The former deputy PM believes he was forced out by civil servants who were opposed to Brexit and his attempts to reform human rights legislation.
A report conducted by Adam Tolley KC upheld two out of eight bullying complaints levelled at the senior Tory, finding that he had “acted in a manner which was intimidating” and “persistently aggressive”.
Though Mr Raab resigned following the reports publication, he told the Mail on Sunday he felt he left with his “integrity intact”.
He said: “There was Brexit, I was driving human rights reform, all of these things are counterintuitive to the culture of the civil service.
“A vast majority were faithful, professional, loyal, excellent, behaved with all the professionalism that you’d expect. But I didn’t take no for an answer.
“Adam Tolley found that I’d never once lost my temper with anyone, I’d never shouted at anyone, I’d never sworn at anyone [but] I think it was my persistence and perseverance which ultimately precipitated these claims.”
In the immediate aftermath of his resignation he lashed out at what he called “activist civil servants” who were able to “block reforms or changes through a rather passive-aggressive approach” when dealing with ministers.
Other senior Tories also leaped to his defence, with Jacob Rees-Mogg telling Sky News he felt Mr Raab’s resignation was “unnecessary” and branded the report a “blizzard of snowflakes”.
The former leader of the house added: “The main complaint it was upheld relates to an ambassador, an extraordinarily senior figure who was deliberately going against government policy in Gibraltar, an issue of the highest sensitivity and all.
“All It seems that Mr Raab did was raise the question of the Civil Service code, which wasn’t being followed. Now, we cannot have a situation where ambassadors can ignore government policy, can freelance, can suggest that foreign forces should go onto British sovereign territory and not at least be held to account.”

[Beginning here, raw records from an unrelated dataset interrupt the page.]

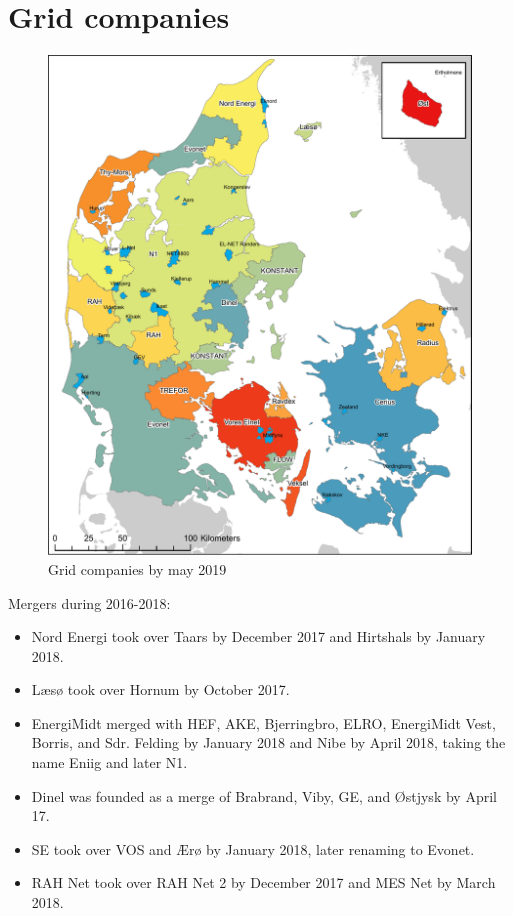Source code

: \section{Grid companies}
\label{app:grids}
\begin{figure}[H]
  \centering
  \caption{Grid companies by may 2019}
  \label{fig:elnetgraenser}
    \includegraphics[width=.9 \textwidth]{03_figures/elnetgraenser_maj2019.pdf}
\end{figure}
\vspace{-1em}
\noindent
Mergers during 2016-2018:
\begin{itemize}[noitemsep]
  \item Nord Energi took over Taars by December 2017 and Hirtshals by January 2018.
  \item Læsø took over Hornum by October 2017.
  \item EnergiMidt merged with HEF, AKE, Bjerringbro, ELRO, EnergiMidt Vest, Borris, and Sdr. Felding by January 2018 and Nibe by April 2018, taking the name Eniig and later N1.
  \item Dinel was founded as a merge of Brabrand, Viby, GE, and Østjysk by April 17.
  \item SE took over VOS and Ærø by January 2018, later renaming to Evonet.
  \item RAH Net took over RAH Net 2 by December 2017 and MES Net by March 2018.
\end{itemize}
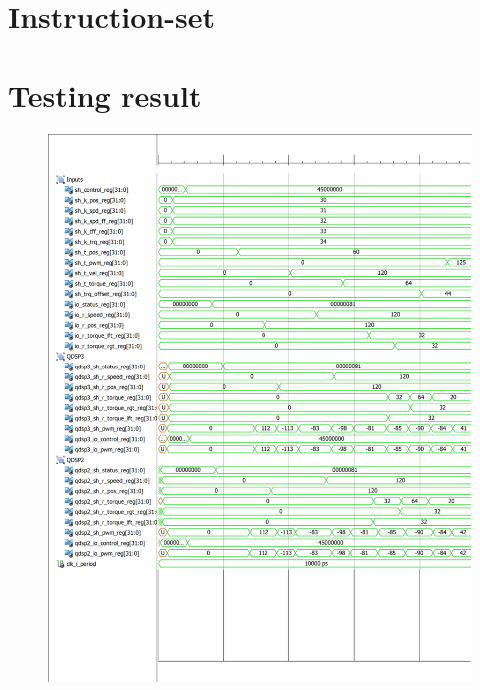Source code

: \documentclass[a4paper,10pt,oneside]{memoir}
\numberwithin{figure}{section}
\numberwithin{equation}{section}
\numberwithin{table}{section}
\numberwithin{lstlisting}{section}}
\begin{document}
\setcounter{page}{0}


\tableofcontents*









%
%

\appendix

\chapter{Instruction-set}
\label{app:instruction-set}
\begin{table}[h]
	\centering
		
\end{table}

\chapter{Testing result}
\label{app:testresults}
  \begin{figure}[ht]
	\centering
	\includegraphics[width=\textwidth]{pictures/results.pdf} 
  \end{figure}
\end{document}

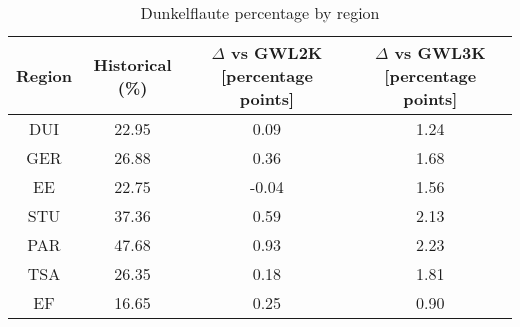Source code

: \begin{table}[!htbp]
\centering
\caption{Dunkelflaute percentage by region}
\label{Table:Dunkelflaute_regions}
\begin{tabular}{cccc}
\hline
Region & Historical (\%) & $\Delta$ vs GWL2K [percentage points] & $\Delta$ vs GWL3K [percentage points] \\
\hline
DUI & 22.95 & 0.09 & 1.24\\

GER & 26.88 & 0.36 & 1.68\\

EE & 22.75 & -0.04 & 1.56\\

STU & 37.36 & 0.59 & 2.13\\

PAR & 47.68 & 0.93 & 2.23\\

TSA & 26.35 & 0.18 & 1.81\\

EF & 16.65 & 0.25 & 0.90\\

\bottomrule
\end{tabular}
\end{table}
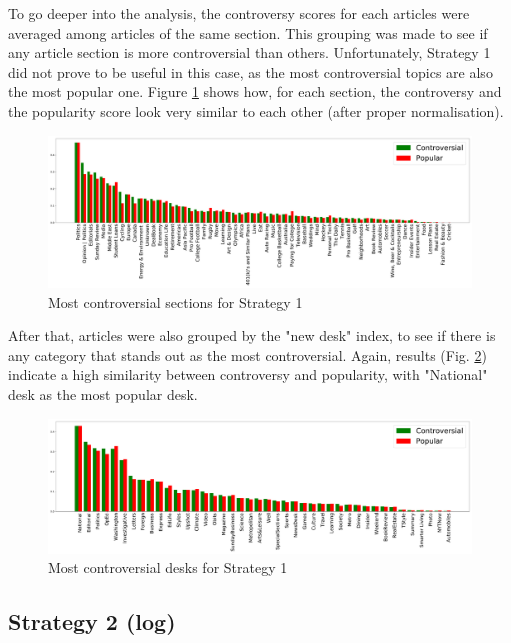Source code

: To go deeper into the analysis, the controversy scores for each articles were averaged among articles of the same section. This grouping was made to see if any article section is more controversial than others. Unfortunately, Strategy 1 did not prove to be useful in this case, as the most controversial topics are also the most popular one. Figure \ref{RG1} shows how, for each section, the controversy and the popularity score look very similar to each other (after proper normalisation).

\begin{figure}
\centering
\includegraphics[width=\tw]{Pictures/Strat1SN.pdf}
\caption{Most controversial sections for Strategy 1}
\label{RG1}
\end{figure}

After that, articles were also grouped by the "new desk" index, to see if there is any category that stands out as the most controversial. Again, results (Fig. \ref{RG1nd}) indicate a high similarity between controversy and popularity, with "National" desk as the most popular desk.

\begin{figure}
\centering
\includegraphics[width=\tw]{Pictures/Strat1ND.pdf}
\caption{Most controversial desks for Strategy 1}
\label{RG1nd}
\end{figure}

\subsection{Strategy 2 (log)}

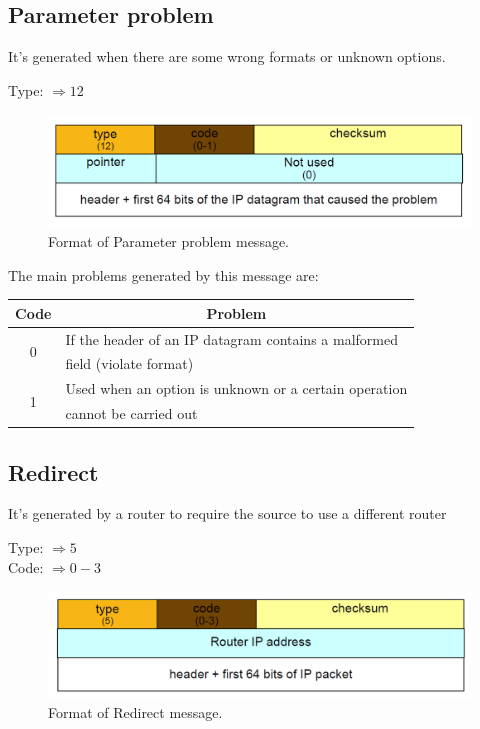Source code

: \subsection{Parameter problem}
It's generated when there are some wrong formats or unknown options. 
\begin{center}
Type: $\Rightarrow 12$\\
\end{center}
\begin{figure}[H]
\centering
\includegraphics[scale=0.35, angle=0]{./Images/ICMP/Parameter_problem}
\caption{\footnotesize{Format of Parameter problem message.}}
\end{figure}
The main problems generated by this message are:
\begin{table}[H]
\centering \footnotesize
\begin{tabular}{|c|l|}
\multicolumn{1}{c}{\textbf{Code}} & \multicolumn{1}{c}{\textbf{Problem}}\\
\hline
\multirow{2}{*}{0} & {If the header of an IP datagram contains a malformed}\\
{}& {field (violate format)}\\
\hline
\multirow{2}{*}{1} & {Used when an option is unknown or a certain operation}\\
{}& {cannot be carried out}\\
\hline
\end{tabular}
\end{table}
\subsection{Redirect}
It's generated by a router to require the source to use a different router
\begin{center}
Type: $\Rightarrow 5$\\
Code: $\Rightarrow 0-3$\\
\end{center}
\begin{figure}[H]
\centering
\includegraphics[scale=0.35, angle=0]{./Images/ICMP/Redirect}
\caption{\footnotesize{Format of Redirect message.}}
\end{figure}

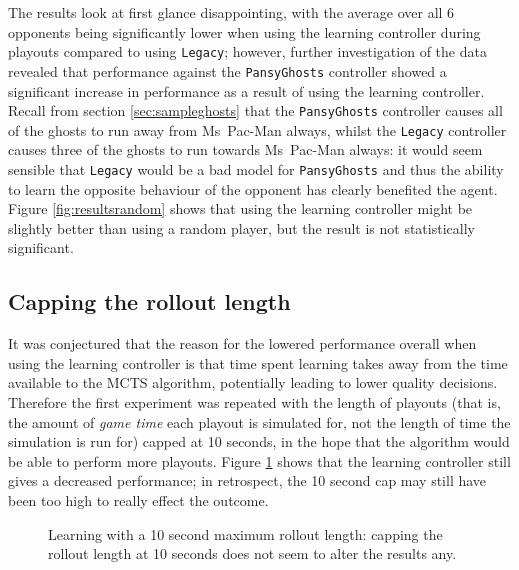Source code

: The results look at first glance disappointing, with the average over all 6 opponents being significantly lower when using the learning controller during playouts compared to using {\tt Legacy}; however, further investigation of the data revealed that performance against the {\tt PansyGhosts} controller showed a significant increase in performance as a result of using the learning controller.  Recall from section \ref{sec:sampleghosts} that the {\tt PansyGhosts} controller causes all of the ghosts to run away from Ms~Pac-Man always, whilst the {\tt Legacy} controller causes three of the ghosts to run towards Ms~Pac-Man always: it would seem sensible that {\tt Legacy} would be a bad model for {\tt PansyGhosts} and thus the ability to learn the opposite behaviour of the opponent has clearly benefited the agent.  Figure \ref{fig:resultsrandom} shows that using the learning controller might be slightly better than using a random player, but the result is not statistically significant.

\subsection{Capping the rollout length}

It was conjectured that the reason for the lowered performance overall when using the learning controller is that time spent learning takes away from the time available to the MCTS algorithm, potentially leading to lower quality decisions.  Therefore the first experiment was repeated with the length of playouts (that is, the amount of \emph{game time} each playout is simulated for, not the length of time the simulation is run for) capped at 10 seconds, in the hope that the algorithm would be able to perform more playouts.  Figure \ref{fig:resultssr} shows that the learning controller still gives a decreased performance; in retrospect, the 10 second cap may still have been too high to really effect the outcome.

\begin{figure}
\centering
{}
\caption[Learning with a 10 second maximum rollout length]{Learning with a 10 second maximum rollout length: capping the rollout length at 10 seconds does not seem to alter the results any.}
\label{fig:resultssr}
\end{figure}

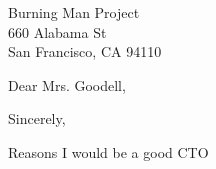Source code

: 

	{Burning Man Project
	\\660 Alabama St
	\\San Francisco, CA 94110}

\date{January 10, 2020}
\opening{Dear Mrs. Goodell,}
\closing{Sincerely,}
\makelettertitle

Reasons I would be a good CTO

\makeletterclosing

Politicising the civil service
Mr Raab’s allegations come amid rumours the government is planning to make it easier for ministers to “politicise” the civil service by bringing in officials with “overt political affiliations”.
Writing in the Observer, former cabinet minister Francis Maude, says the government needs to get “more robust and less mealy mouthed about politicisation”.
He is expected to report his recommendations, which include external auditing of civil servants, to the prime minister in the near future.
However, a former senior civil servant who worked with Mr Raab said he has seen no evidence to support the ex-deputy prime minister’s accusation that Civil Service “activists” were working against him.
Lord Simon McDonald, who was permanent secretary of the Foreign Office for five years, said there was no civil service “agenda” and the “minister’s behaviour” was the issue.
Lord McDonald, who gave evidence to Mr Tolley’s bullying investigation to provide background context for complaints against Mr Raab, said he “saw no evidence” of what he was alleging.
The peer told BBC Radio 4’s Today programme: “I disagree strongly with Mr Raab. I think all the civil servants I saw working for Dominic Raab worked very hard for him in the way they are required to do.
“There is no civil service activism, there is no civil service passive aggression, there is no separate civil service agenda.”